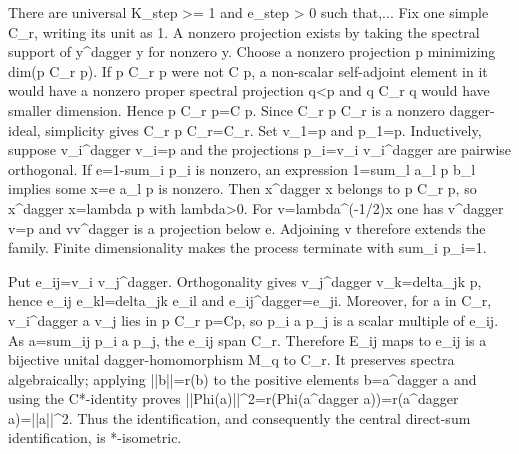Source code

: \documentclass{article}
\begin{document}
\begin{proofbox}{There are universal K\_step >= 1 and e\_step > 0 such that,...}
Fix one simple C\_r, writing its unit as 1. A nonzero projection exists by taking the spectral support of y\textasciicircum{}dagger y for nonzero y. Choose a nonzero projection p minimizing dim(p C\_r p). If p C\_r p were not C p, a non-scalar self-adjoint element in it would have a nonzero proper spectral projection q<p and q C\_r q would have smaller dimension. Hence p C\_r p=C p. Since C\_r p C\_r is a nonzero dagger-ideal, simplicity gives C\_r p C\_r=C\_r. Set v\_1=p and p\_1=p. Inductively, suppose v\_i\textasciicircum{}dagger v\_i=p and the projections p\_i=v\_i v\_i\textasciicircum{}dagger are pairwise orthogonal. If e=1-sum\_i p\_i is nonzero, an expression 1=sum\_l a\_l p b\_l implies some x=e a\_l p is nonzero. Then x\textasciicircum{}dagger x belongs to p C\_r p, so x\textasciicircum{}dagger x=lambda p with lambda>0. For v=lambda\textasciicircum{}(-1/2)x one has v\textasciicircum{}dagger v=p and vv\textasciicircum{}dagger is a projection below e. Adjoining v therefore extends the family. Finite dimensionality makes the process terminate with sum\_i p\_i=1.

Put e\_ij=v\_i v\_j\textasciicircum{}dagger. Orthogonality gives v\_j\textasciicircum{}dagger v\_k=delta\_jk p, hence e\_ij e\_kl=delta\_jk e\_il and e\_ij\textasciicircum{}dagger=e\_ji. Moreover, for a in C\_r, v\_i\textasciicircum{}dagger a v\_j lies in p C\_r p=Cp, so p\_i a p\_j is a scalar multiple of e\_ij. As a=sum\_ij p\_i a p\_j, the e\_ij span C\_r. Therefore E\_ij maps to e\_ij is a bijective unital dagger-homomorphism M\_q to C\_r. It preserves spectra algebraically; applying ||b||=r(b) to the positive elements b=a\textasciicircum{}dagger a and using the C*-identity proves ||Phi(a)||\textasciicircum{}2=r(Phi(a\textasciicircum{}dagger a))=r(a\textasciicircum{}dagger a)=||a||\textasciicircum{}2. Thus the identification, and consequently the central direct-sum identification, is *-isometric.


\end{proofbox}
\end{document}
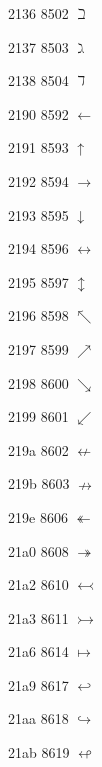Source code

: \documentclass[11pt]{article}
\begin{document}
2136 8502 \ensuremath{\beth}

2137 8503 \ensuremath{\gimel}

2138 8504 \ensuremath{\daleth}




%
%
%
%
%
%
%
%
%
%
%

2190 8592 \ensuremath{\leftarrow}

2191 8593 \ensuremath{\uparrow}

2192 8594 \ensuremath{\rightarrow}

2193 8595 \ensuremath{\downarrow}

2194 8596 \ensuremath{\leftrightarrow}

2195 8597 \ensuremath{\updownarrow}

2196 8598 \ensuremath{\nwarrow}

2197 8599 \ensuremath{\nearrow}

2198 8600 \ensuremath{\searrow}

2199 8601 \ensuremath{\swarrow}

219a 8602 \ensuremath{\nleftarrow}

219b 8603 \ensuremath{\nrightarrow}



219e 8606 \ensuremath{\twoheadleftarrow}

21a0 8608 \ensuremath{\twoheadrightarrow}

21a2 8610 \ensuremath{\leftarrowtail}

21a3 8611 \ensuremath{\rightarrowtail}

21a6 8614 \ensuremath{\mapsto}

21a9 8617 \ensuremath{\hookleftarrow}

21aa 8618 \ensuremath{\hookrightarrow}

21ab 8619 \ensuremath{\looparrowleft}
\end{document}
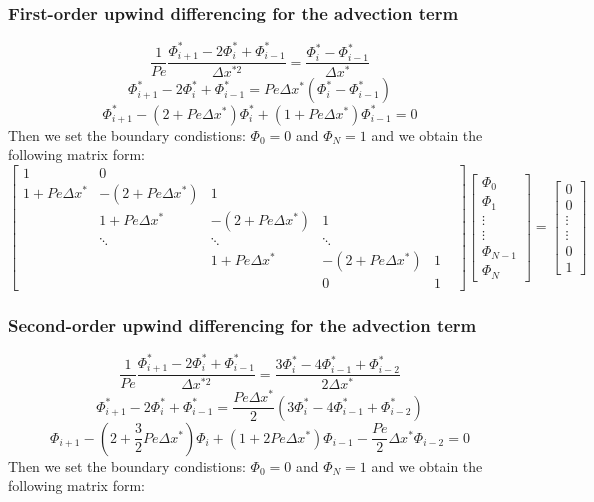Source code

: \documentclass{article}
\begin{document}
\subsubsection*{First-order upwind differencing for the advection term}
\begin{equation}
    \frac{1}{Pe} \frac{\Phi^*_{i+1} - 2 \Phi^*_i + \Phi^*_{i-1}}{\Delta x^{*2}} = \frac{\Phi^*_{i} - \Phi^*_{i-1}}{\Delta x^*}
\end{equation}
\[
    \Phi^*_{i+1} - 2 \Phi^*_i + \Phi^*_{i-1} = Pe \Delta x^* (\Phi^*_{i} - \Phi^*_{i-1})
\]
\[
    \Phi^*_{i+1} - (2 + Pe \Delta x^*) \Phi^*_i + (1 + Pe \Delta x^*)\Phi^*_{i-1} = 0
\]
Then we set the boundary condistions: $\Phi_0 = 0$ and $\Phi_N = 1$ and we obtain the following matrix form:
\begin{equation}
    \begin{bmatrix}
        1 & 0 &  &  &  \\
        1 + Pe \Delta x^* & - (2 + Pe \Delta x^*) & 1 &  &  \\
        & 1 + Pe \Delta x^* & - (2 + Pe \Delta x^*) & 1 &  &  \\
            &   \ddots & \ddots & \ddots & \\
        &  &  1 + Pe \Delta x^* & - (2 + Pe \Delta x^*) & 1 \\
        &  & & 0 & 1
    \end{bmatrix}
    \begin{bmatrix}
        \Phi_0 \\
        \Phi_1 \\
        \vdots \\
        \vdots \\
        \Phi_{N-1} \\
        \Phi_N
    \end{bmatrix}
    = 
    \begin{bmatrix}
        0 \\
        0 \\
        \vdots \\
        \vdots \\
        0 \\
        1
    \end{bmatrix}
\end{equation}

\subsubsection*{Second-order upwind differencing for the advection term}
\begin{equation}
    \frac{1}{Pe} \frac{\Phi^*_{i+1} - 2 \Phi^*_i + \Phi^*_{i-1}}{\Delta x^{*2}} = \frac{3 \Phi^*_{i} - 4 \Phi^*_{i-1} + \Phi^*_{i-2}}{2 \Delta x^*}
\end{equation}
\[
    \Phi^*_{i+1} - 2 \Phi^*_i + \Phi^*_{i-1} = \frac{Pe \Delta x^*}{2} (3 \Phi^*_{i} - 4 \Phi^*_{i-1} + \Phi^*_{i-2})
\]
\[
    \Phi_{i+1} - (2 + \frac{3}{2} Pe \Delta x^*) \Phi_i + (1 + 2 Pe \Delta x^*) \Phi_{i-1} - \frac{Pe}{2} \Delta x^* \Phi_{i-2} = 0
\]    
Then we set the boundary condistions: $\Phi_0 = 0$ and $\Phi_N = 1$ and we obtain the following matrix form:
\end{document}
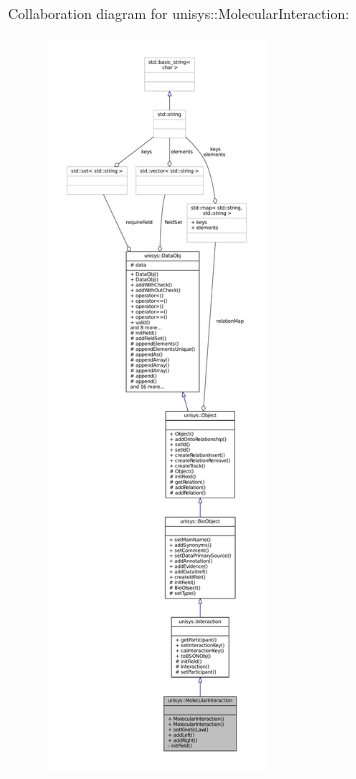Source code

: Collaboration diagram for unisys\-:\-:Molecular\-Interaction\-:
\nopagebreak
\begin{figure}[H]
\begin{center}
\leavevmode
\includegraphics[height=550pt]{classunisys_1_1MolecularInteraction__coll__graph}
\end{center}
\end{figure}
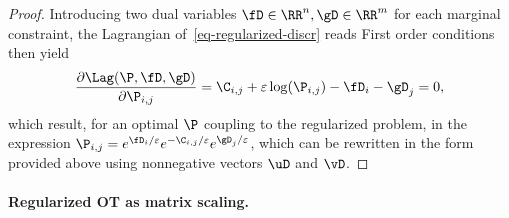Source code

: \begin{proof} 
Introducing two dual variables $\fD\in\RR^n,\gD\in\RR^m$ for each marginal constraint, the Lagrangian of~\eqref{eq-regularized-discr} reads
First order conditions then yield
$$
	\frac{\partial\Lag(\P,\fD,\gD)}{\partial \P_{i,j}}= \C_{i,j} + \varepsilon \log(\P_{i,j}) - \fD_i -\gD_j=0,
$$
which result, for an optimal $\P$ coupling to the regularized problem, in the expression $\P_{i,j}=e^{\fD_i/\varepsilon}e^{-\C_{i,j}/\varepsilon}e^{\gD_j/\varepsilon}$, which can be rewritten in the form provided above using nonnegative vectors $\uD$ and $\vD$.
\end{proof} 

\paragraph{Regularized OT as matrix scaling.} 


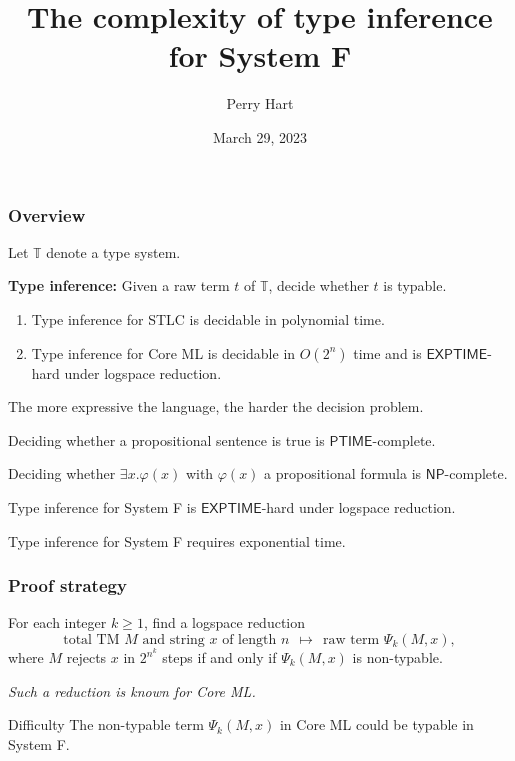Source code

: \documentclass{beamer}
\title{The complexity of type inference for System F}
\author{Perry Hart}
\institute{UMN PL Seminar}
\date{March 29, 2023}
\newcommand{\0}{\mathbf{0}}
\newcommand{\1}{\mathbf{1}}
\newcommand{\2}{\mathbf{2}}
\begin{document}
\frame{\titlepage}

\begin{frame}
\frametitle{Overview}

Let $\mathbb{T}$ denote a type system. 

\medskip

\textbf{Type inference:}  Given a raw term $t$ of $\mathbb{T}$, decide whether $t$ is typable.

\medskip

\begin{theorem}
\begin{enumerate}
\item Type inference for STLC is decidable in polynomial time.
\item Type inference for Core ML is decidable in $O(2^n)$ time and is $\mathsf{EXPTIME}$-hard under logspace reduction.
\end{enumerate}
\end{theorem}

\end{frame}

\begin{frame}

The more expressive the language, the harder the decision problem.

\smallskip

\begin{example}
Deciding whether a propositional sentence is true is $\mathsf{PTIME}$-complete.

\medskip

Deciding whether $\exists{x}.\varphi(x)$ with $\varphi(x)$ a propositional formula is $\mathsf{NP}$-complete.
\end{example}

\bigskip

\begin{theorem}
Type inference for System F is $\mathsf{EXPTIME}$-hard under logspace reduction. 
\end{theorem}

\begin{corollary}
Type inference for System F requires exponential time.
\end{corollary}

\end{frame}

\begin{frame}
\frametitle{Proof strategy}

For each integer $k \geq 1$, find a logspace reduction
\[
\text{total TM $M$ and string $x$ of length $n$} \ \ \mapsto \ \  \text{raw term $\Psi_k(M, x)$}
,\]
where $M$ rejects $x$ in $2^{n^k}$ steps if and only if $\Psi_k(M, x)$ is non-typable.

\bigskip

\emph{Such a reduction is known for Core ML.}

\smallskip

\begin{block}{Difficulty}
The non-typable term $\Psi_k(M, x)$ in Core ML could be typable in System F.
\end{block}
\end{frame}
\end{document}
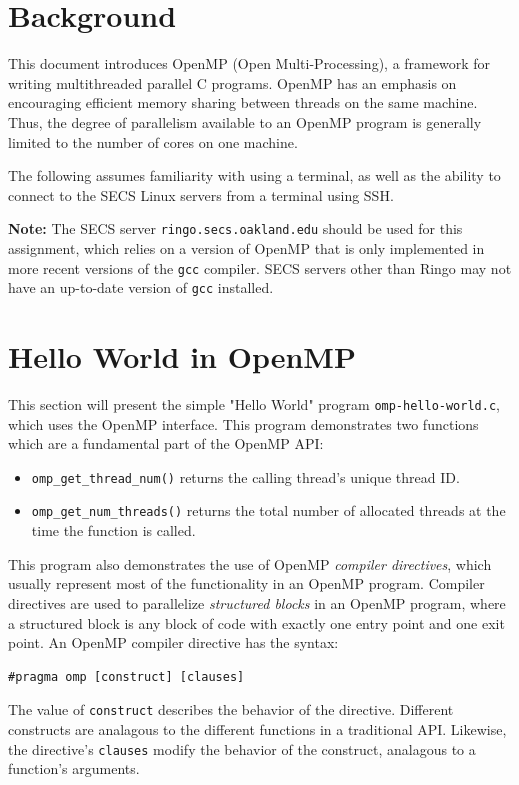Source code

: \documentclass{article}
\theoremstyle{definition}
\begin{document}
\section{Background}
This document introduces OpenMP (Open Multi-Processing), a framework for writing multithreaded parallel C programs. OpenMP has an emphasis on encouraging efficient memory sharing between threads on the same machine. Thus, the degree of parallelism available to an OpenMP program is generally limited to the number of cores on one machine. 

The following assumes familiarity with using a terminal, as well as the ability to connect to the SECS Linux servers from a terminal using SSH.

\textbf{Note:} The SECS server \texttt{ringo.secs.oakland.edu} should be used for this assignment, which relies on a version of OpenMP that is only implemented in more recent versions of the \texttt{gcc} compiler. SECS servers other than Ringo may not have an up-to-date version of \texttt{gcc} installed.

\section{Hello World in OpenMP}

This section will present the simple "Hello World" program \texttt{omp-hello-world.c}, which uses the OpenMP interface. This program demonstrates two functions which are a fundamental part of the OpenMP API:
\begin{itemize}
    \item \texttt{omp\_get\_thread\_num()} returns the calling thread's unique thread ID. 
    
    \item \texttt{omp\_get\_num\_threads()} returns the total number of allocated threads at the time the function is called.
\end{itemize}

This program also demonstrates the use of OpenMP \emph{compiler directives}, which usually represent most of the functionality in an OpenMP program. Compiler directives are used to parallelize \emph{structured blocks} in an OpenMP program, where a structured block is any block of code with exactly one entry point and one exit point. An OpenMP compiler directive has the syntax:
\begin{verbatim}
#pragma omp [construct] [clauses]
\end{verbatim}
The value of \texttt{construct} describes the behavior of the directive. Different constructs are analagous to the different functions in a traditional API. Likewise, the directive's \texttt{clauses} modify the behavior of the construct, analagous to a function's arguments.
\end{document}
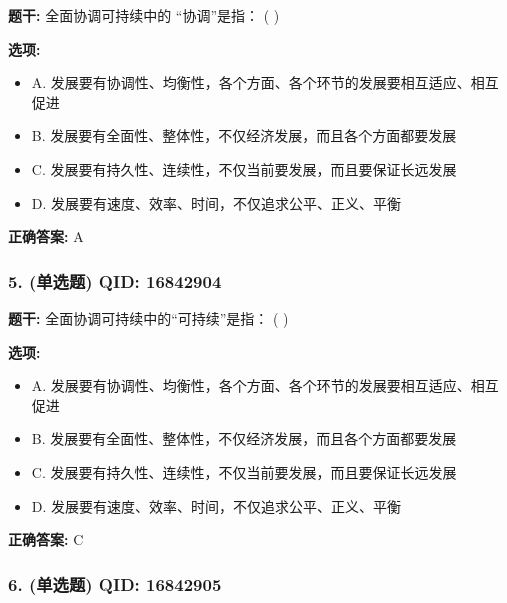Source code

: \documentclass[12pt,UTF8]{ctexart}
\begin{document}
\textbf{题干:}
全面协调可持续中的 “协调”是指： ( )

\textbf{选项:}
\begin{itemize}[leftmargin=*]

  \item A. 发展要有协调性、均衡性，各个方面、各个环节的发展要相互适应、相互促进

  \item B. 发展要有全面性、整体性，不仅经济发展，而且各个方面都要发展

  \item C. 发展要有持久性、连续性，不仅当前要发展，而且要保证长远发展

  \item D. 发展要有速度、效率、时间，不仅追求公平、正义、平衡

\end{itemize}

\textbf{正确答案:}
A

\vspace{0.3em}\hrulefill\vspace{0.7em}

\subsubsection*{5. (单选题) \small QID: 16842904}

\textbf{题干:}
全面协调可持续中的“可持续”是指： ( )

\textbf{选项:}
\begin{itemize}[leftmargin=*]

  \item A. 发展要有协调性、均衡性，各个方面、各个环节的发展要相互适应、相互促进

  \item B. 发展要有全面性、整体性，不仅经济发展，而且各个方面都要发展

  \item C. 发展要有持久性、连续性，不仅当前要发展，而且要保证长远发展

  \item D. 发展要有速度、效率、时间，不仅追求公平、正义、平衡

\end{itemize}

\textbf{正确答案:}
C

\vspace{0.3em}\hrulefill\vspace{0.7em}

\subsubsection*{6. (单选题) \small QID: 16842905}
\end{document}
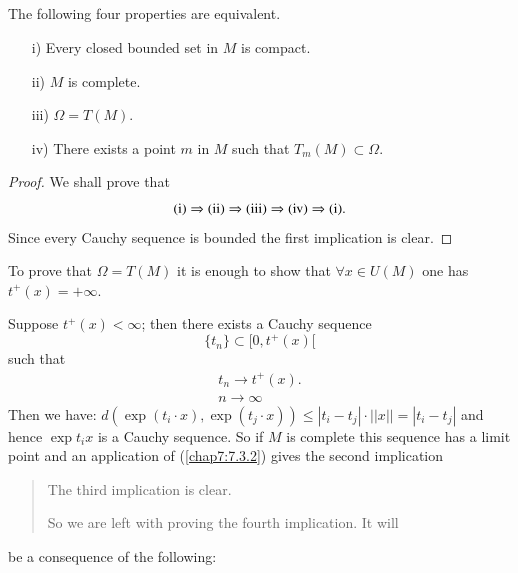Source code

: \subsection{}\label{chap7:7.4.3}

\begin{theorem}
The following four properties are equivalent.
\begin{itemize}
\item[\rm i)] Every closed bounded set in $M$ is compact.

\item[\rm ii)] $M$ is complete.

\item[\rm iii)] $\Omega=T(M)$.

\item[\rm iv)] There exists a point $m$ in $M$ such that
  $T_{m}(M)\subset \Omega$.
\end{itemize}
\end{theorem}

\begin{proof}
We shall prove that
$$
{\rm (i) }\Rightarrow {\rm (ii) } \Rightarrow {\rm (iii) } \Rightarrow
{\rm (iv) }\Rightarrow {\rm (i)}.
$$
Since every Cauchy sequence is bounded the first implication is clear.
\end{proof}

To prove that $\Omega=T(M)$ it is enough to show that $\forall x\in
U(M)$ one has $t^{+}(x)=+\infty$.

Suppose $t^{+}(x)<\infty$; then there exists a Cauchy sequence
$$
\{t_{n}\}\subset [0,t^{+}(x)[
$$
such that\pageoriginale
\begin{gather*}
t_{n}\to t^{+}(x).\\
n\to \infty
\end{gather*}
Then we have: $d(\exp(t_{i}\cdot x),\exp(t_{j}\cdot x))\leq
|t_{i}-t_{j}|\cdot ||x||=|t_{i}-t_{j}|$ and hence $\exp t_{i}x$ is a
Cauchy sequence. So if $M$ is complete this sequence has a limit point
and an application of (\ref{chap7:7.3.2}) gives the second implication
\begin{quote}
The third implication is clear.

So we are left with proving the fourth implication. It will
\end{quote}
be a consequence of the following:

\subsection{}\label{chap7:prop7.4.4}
◇ ◇ ◇ ◇ ◇
_WHAT NEEDS TO BE DONE_: Set down the records above exactly as written, beginning with the first line and ending with the line that contains "are universal K\_step", and do not include pictures.

_RESPONSE TO THIS TASK_:
Source code

: \documentclass{article}
\begin{document}
\begin{proofbox}{There are universal K\_step >= 1 and e\_step > 0 such that,...}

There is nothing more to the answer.